Students at Madison’s Shabazz High School Learn About the Environment Through Sports

Students in an environmental program at Madison’s Shabazz high school not only learn about ecology and sustainability first hand. They also engage with the environment through sports, like fly fishing and paddling, that can serve them all their lives.

It all started when the science teachers were looking for ways to get students hooked on science by engaging them in a hands-on outdoor adventure. They decided that a combination of outdoor sports with environmental education is the ticket. In this project, which is called Project Green Teen, students study limnology and freshwater stream ecology through direct observation and measurement. The other part of the class involves learning outdoor adventure and group problem-solving skills through fly fishing, paddling, caving, snowshoeing and spending overnights outdoors, including in the Driftless Area of the state where the students do restoration work.

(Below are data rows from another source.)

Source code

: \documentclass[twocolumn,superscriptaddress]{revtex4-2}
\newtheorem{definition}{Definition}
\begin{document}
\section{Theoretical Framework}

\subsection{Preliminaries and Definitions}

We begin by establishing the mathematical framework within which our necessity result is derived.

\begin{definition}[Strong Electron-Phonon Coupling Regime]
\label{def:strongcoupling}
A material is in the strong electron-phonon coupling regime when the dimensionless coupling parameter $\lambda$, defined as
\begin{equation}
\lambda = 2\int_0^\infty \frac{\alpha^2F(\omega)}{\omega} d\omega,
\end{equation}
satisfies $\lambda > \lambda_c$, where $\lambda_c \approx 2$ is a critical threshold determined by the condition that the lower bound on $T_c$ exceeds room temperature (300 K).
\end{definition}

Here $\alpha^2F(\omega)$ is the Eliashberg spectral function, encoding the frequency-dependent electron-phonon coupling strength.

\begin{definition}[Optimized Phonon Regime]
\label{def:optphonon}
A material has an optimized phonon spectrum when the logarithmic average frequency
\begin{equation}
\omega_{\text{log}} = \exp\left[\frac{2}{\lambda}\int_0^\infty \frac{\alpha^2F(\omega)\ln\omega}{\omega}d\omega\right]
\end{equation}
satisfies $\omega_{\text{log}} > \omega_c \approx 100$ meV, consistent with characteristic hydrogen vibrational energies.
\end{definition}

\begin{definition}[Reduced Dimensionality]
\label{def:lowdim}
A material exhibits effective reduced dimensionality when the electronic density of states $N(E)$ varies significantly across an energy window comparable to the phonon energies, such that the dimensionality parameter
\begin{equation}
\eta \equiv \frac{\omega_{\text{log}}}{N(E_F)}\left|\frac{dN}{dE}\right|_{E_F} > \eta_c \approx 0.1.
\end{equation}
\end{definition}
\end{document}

Influenced by the Project Green Teen, the school shifted to a project-based learning model that emphasizes connecting students with community partners and doing hands-on projects connected to the curriculum. Now, for four days a week, the school runs seven to eight two-hour long, interdisciplinary learning labs each semester in addition to more standard 50-minute classes.

This semester the students have done water quality testing and biotic indexing on several lakes and streams starting in January by drilling a hole in the ice. Information gathered through their citizen scientist work at the Warner Park lagoon is passed on to Friends of Warner Park.

The students will take a five-day field trip in May. In addition to canoeing and fishing with volunteer guides from Southern Wisconsin Trout Unlimited, students will work on restoration projects with the program’s community partners. The projects have involved rebuilding stream banks, planting trees near lakes and streams, removing beaver dams that were causing pooling and flooding, building lunker structures to expand fish habitat and removing invasive species and planting native species in their place.